Along the way, the road passes several small towns—Sedro-Woolley , Concrete , Rockport , and Marblemount —but after this you enter North Cascades National Park  and Okanogan National Forest lands. This is magnificent mountain country, with numerous pullouts for viewing the striking scenery and a multitude of recreation options—campgrounds, visitors centers, and access to many other hiking paths, including the Pacific Crest Trail.
Because of this, Highway 20 is one of the most popular and scenic drives in Washington. But don’t plan on just driving through; bring your hiking boots, map, and a flexible schedule to really experience the North Cascades. Highway 20 is also a popular cycling route in the summer months, providing an official Bikecentennial route across rural America from Anacortes, Washington , to Bangor, Maine.
Highway 20 joins Highway 153 at Twisp , Highway 97 near Pateros, and Highway 2 near Wenatchee  to form the northwest portion of the “Cascade Loop.” This 400-mile scenic drive winds through the North Cascades, past Lake Chelan , through Leavenworth  on its approach to Stevens Pass , and returns to western Washington and Whidbey Island . You’ll find free Cascade Loop booklets at visitors centers along the way, or ask the Cascade Loop Association (509/662-3888, www.cascadeloop.com ) in Wenatchee for a copy.

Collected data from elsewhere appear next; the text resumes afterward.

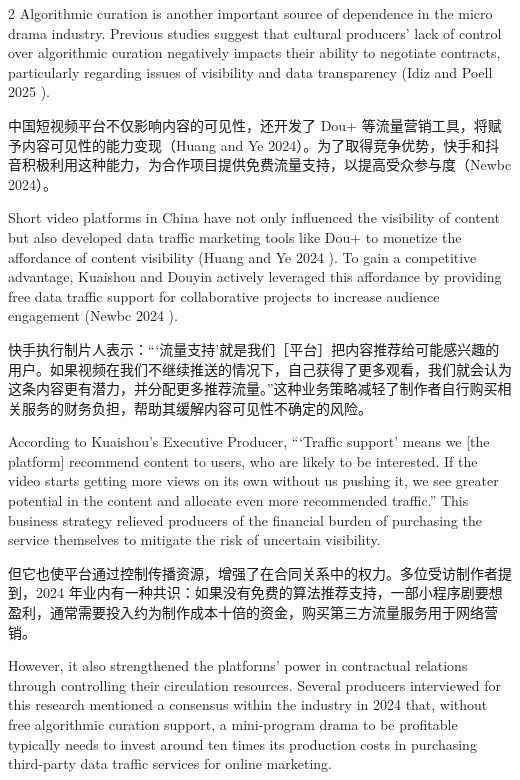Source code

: \documentclass[10pt,a4paper]{article}
\begin{document}
\begin{paracol}{2}
\switchcolumn
Algorithmic curation is another important source of dependence in the micro drama industry. Previous studies suggest that cultural producers’ lack of control over algorithmic curation negatively impacts their ability to negotiate contracts, particularly regarding issues of visibility and data transparency (Idiz and Poell 2025 ).\par
\switchcolumn*
中国短视频平台不仅影响内容的可见性，还开发了 Dou+ 等流量营销工具，将赋予内容可见性的能力变现（Huang and Ye 2024）。为了取得竞争优势，快手和抖音积极利用这种能力，为合作项目提供免费流量支持，以提高受众参与度（Newbc 2024）。\par
\switchcolumn
Short video platforms in China have not only influenced the visibility of content but also developed data traffic marketing tools like Dou+ to monetize the affordance of content visibility (Huang and Ye 2024 ). To gain a competitive advantage, Kuaishou and Douyin actively leveraged this affordance by providing free data traffic support for collaborative projects to increase audience engagement (Newbc 2024 ).\par
\switchcolumn*
快手执行制片人表示：“‘流量支持’就是我们［平台］把内容推荐给可能感兴趣的用户。如果视频在我们不继续推送的情况下，自己获得了更多观看，我们就会认为这条内容更有潜力，并分配更多推荐流量。”这种业务策略减轻了制作者自行购买相关服务的财务负担，帮助其缓解内容可见性不确定的风险。\par
\switchcolumn
According to Kuaishou’s Executive Producer, “‘Traffic support’ means we [the platform] recommend content to users, who are likely to be interested. If the video starts getting more views on its own without us pushing it, we see greater potential in the content and allocate even more recommended traffic.” This business strategy relieved producers of the financial burden of purchasing the service themselves to mitigate the risk of uncertain visibility.\par
\switchcolumn*
但它也使平台通过控制传播资源，增强了在合同关系中的权力。多位受访制作者提到，2024 年业内有一种共识：如果没有免费的算法推荐支持，一部小程序剧要想盈利，通常需要投入约为制作成本十倍的资金，购买第三方流量服务用于网络营销。\par
\switchcolumn
However, it also strengthened the platforms’ power in contractual relations through controlling their circulation resources. Several producers interviewed for this research mentioned a consensus within the industry in 2024 that, without free algorithmic curation support, a mini-program drama to be profitable typically needs to invest around ten times its production costs in purchasing third-party data traffic services for online marketing.\par

\end{paracol}
\end{document}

A similar promotional highway route is called the North Cascades Loop. It follows the same route over Highway 20, continues on to the twin towns of Omak and Okanogan, turns north on Highway 97, and goes across into British Columbia ’s Okanagan (note that Canada and the U.S. spell the word differently), then heads west on the Trans-Canada Highway to the Vancouver area. Look for free International Loop booklets at visitors centers.

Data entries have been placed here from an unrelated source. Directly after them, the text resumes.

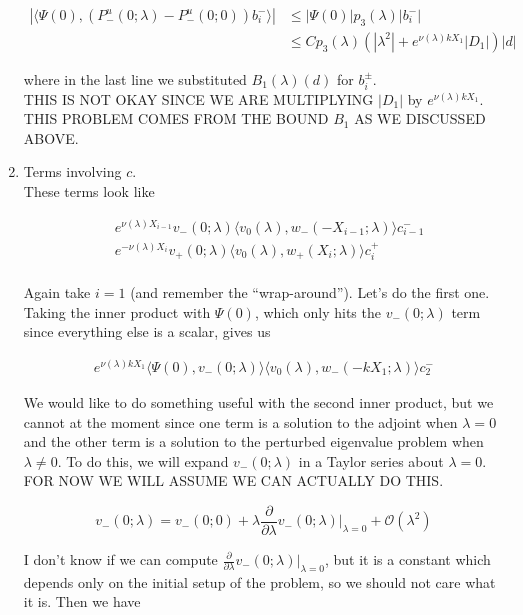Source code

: \documentclass[12pt]{article}
\begin{document}
\begin{enumerate}
\begin{align*}
|\langle \Psi(0), (P^u_-(0; \lambda) - P^u_-(0; 0))b_i^- \rangle|
&\leq |\Psi(0)| p_3(\lambda)|b_i^-| \\
&\leq C p_3(\lambda) (|\lambda^2| + e^{\nu(\lambda)k X_1}|D_1|)|d|
\end{align*}

where in the last line we substituted $B_1(\lambda)(d)$ for $b_i^\pm$.\\

THIS IS NOT OKAY SINCE WE ARE MULTIPLYING $|D_1|$ by $e^{\nu(\lambda)k X_1}$. THIS PROBLEM COMES FROM THE BOUND $B_1$ AS WE DISCUSSED ABOVE.

\item Terms involving $c$.\\

These terms look like

\begin{align*}
&e^{\nu(\lambda)X_{i-1}} v_-(0; \lambda) \langle v_0(\lambda), w_-(-X_{i-1}; \lambda) \rangle c_{i-1}^- \\
&e^{-\nu(\lambda)X_i} v_+(0; \lambda) \langle v_0(\lambda), w_+(X_i; \lambda) \rangle c_i^+ \\
\end{align*}

Again take $i = 1$ (and remember the ``wrap-around''). Let's do the first one. Taking the inner product with $\Psi(0)$, which only hits the $v_-(0; \lambda)$ term since everything else is a scalar, gives us 

\begin{align*}
e^{\nu(\lambda)k X_1} \langle \Psi(0), v_-(0; \lambda) \rangle \langle v_0(\lambda), w_-(-k X_1; \lambda) \rangle c_2^- 
\end{align*}

We would like to do something useful with the second inner product, but we cannot at the moment since one term is a solution to the adjoint when $\lambda = 0$ and the other term is a solution to the perturbed eigenvalue problem when $\lambda \neq 0$. To do this, we will expand $v_-(0; \lambda)$ in a Taylor series about $\lambda = 0$. FOR NOW WE WILL ASSUME WE CAN ACTUALLY DO THIS.

\[
v_-(0; \lambda) = v_-(0; 0) + \lambda \frac{\partial}{\partial \lambda}v_-(0; \lambda)\Big|_{\lambda = 0} + \mathcal{O}(\lambda^2)
\]

I don't know if we can compute $\frac{\partial}{\partial \lambda}v_-(0; \lambda)\Big|_{\lambda = 0}$, but it is a constant which depends only on the initial setup of the problem, so we should not care what it is. Then we have


\end{enumerate}
\end{document}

Summer weather on the west side of the North Cascades is cooler and wetter than the eastern portion, which is protected by the rain-shadow effect. The east side of the range gets quite hot in the summer and is usually dry. One of the major attractions of the Methow Valley for Puget Sounders is the usually sunny weather, the cold Colorado-style winters, and the hot, dry summers that make a perfect antidote to the damp, often overcast Puget Sound weather.
No gas stations, restaurants, or other facilities (except restrooms at Washington Pass) are found along the 75 miles of Highway 20 between Ross Dam and Mazama, so fill up when you leave I-5 (Sedro-Woolley  is cheapest if you get lots of miles per tank). No bus service goes along this route either; the closest you’ll get is Mount Vernon  on the west and Pateros and Okanogan on the east.

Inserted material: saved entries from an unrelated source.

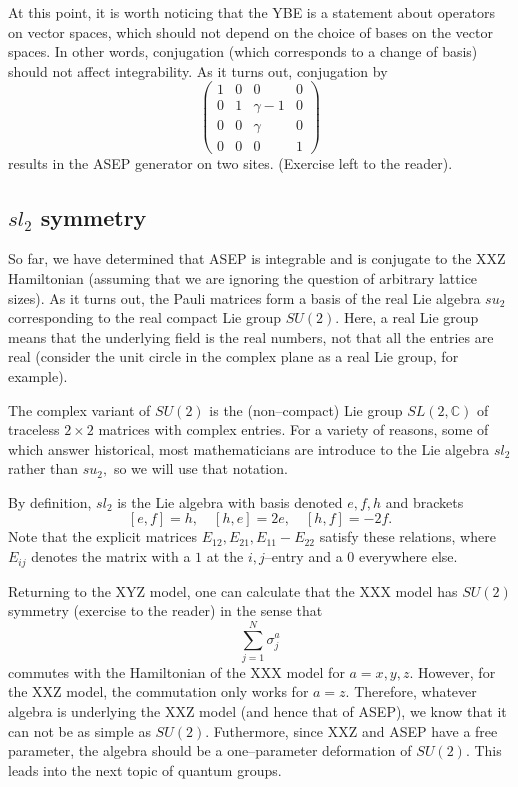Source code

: \documentclass{ximera}
\begin{document}
At this point, it is worth noticing that the YBE is a statement about operators on vector spaces, 
which should not depend on the choice of bases on the vector spaces. In other words, conjugation 
(which corresponds to a change of basis) should not affect integrability. As it turns out, conjugation by 
\[
\left( \begin{array}{cccc}
1 & 0 & 0 & 0 \\
0 & 1 & \gamma-1 & 0 \\
0 & 0 & \gamma & 0 \\
0 & 0 & 0 & 1
\end{array} \right)
\]
results in the ASEP generator on two sites. (Exercise left to the reader).



\subsection{\(sl_2\) symmetry}
So far, we have determined that ASEP is integrable and is conjugate to the XXZ Hamiltonian
(assuming that we are ignoring the question of arbitrary lattice sizes). As it turns out, the
Pauli matrices form a basis of the real Lie algebra \(su_2\) corresponding to the real compact Lie group 
\(SU(2).\) Here, a real Lie group means that the underlying field is the real numbers, not that
all the entries are real (consider the unit circle in the complex plane as a real Lie group, for example).

The complex variant of \(SU(2)\) is the (non--compact) Lie group \(SL(2,\mathbb{C})\) of traceless 
\(2 \times 2\) matrices with complex entries. For a variety of reasons, some of which answer historical,
most mathematicians are introduce to the Lie algebra \(sl_2\) rather than \(su_2,\) so we will use that notation.

By definition, \(sl_2\) is the Lie algebra with basis denoted \(e,f,h\) and brackets
\[
[e,f]=h, \quad [h,e]=2e, \quad [h,f]=-2f.
\]
Note that the explicit matrices \(E_{12},E_{21},E_{11}-E_{22}\) satisfy these relations, where
\(E_{ij}\) denotes the matrix with a \(1\) at the \(i,j\)--entry and a 0 everywhere else. 

Returning to the XYZ model, one can calculate that the XXX model has \(SU(2)\) symmetry (exercise to the
reader) in the sense that
\[
\sum_{j=1}^N \sigma^a_j
\]
commutes with the Hamiltonian of the XXX model for \(a=x,y,z.\) However, for the XXZ model, the
commutation only works for \(a=z.\) Therefore, whatever algebra is underlying the XXZ model (and hence
that of ASEP), we know that it can not be as simple as \(SU(2).\) Futhermore, since XXZ and ASEP have
a free parameter, the algebra should be a one--parameter deformation of \(SU(2).\) This leads into
the next topic of quantum groups. 
\end{document}
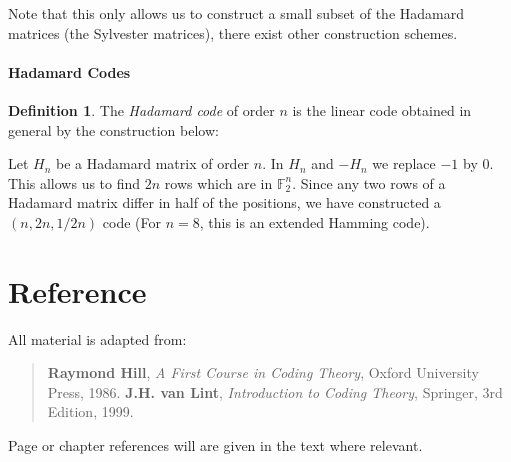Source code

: \documentclass[11pt,a4paper]{article}
\theoremstyle{definition}
\newtheorem{definition}{Definition}[section]
\theoremstyle{plain}
\theoremstyle{remark}
\begin{document}
Note that this only allows us to construct a small subset of the Hadamard matrices (the Sylvester matrices), there exist other construction schemes.

\paragraph{Hadamard Codes} 
\begin{definition}
    The \emph{Hadamard code} of order $n$ is the linear code obtained in general by the construction below:
    
    Let $H_n$ be a Hadamard matrix of order $n$. In $H_n$ and $- H_n$ we replace $-1$ by $0$. 
    This allows us to find $2n$ rows which are in $\mathbb{F}_2^n$. Since any two rows of a Hadamard matrix differ in half of the positions, 
    we have constructed a $(n, 2n, 1/2 n)$ code (For $n = 8$, this is an extended Hamming code). 
\end{definition}



\section{Reference}
All material is adapted from: 
\begin{quote}
    \textbf{Raymond Hill}, \emph{A First Course in Coding Theory}, Oxford University Press, 1986.
    \textbf{J.H. van Lint}, \emph{Introduction to Coding Theory}, Springer, 3rd Edition, 1999.
\end{quote}
Page or chapter references will are given in the text where relevant. 
\end{document}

The middle section of Highway 20 closes for the winter after the first major snowfall because of avalanche danger. It is usually gated in late November and doesn’t open again until late April, sometimes nearly June, depending on the amount of snow. In mid-winter, snow depths can exceed 15 feet at the summit. Parts of the highway remain open to snowmobile traffic from Colonial Creek Campground on the west side to Early Winters Campground near Mazama. Lower- elevation hiking trails, such as those along Ross Lake , are generally accessible from April through mid-October; at higher elevations, trails are usually snow-free from mid-July through September.